1 Beijing issues industrial and supply chain security regulations with an eye on future geopolitical conflicts
On April 7, the PRC State Council issued regulations on the security of industrial and supply chains (國務院關於產業鏈供應鏈安全的規定). The Regulations aim to prevent risks to China’s industrial and supply chain security, enhance their resilience and security levels, and safeguard economic and social stability as well as national security.
The Regulations consist of 18 articles. Below is a summary of key points:
Core objectives and principles
- Legal basis: The Regulations are formulated in accordance with the National Security Law, Foreign Relations Law, Anti-Foreign Sanctions Law, and Foreign Trade Law.
- Guiding principle: Implement the “holistic national security concept” (總體國家安全觀), balance development and security, and improve the resilience and security of industrial and supply chains while advancing opening-up to a greater degree.
Governance system and division of responsibilities
- Coordination mechanism: The state will establish and improve a comprehensive working mechanism for industrial and supply chain security.
- Departmental responsibilities: Multiple State Council departments — including foreign affairs, NDRC, MIIT, public security, state security, and commerce — will carry out duties according to their respective mandates, with strengthened coordination.
- Local responsibilities: Provincial-level governments are responsible for relevant security work within their jurisdictions.
Early warning and risk prevention mechanisms
- Key sectors list: The state will implement a dynamic list system for key sectors to ensure stable supply of raw materials, technologies, equipment, and products.
- Risk monitoring and early warning: A monitoring and early warning system will be established to assess the stability of supply channels and issue timely alerts.
- Information sharing: Promote information-sharing platforms in key sectors while strictly ensuring data security.
Resilience enhancement and emergency response
- Reserves and R&D: Build both physical and capacity reserves, and increase investment in the R&D of core technologies and products.
- Emergency measures: When security is threatened, the State Council may take emergency actions such as centralized allocation, mobilization of reserves, and organizing production and transportation.
Legal defense and countermeasures
- Security investigations: Relevant departments may conduct security investigations into discriminatory restrictions imposed by foreign countries, regions, or organizations.
- Countermeasures
- Against foreign entities: Measures may include import/export bans, investment restrictions, entry bans on personnel, and placement on countermeasure lists.
- Against parties disrupting transactions: Foreign organizations or individuals that violate market principles and disrupt normal trade may face restrictions on transactions or revocation of eligibility to remain in China.
- Domestic compliance: Organizations and individuals within China must comply with national countermeasures. Violators may be barred from government procurement, restricted in trade, or prohibited from leaving the country.
Social participation and support
- Funding and technology: Encourage social capital to invest in breakthroughs in core technologies and promote the commercialization of scientific achievements.

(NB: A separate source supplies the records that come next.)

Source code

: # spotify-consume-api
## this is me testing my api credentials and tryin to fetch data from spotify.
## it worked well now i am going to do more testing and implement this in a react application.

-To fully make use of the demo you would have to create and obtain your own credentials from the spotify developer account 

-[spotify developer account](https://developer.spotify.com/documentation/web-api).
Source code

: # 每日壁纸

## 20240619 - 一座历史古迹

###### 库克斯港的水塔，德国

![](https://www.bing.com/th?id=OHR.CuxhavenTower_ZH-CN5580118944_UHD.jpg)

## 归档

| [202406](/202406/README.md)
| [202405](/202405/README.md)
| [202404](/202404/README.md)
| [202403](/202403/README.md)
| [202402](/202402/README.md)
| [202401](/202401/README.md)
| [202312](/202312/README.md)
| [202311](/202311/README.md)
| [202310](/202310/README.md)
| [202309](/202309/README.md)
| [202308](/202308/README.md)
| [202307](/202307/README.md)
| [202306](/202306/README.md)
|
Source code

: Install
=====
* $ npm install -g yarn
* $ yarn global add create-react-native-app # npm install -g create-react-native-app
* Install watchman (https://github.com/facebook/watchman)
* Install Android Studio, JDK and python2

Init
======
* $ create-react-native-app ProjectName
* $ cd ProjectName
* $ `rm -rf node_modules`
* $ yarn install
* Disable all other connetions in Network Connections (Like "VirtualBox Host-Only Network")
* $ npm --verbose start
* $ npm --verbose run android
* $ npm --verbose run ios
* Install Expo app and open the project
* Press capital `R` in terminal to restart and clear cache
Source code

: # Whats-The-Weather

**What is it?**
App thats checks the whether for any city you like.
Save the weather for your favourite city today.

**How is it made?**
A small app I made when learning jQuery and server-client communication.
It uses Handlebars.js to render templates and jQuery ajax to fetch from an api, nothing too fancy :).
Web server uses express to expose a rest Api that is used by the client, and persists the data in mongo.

- Professional services: Encourage legal and notarial institutions to provide services to help individuals and organizations respond to supply chain risks.
Xi Jinping’s ‘Holistic National Security Concept’
The “holistic national security concept” proposed by Xi Jinping is a core strategic framework guiding the CCP’s current national security policy. It emphasizes a “comprehensive security” approach, breaking away from the traditional focus on military and diplomatic security and extending national security into multiple dimensions such as the economy, society, and technology.
The “holistic national security concept” can be broken down into the “five key elements” and “five relationships”:
‘Five key elements’ (the structural logic of national security)
- People’s security as the ultimate goal: Security exists to safeguard people’s livelihoods.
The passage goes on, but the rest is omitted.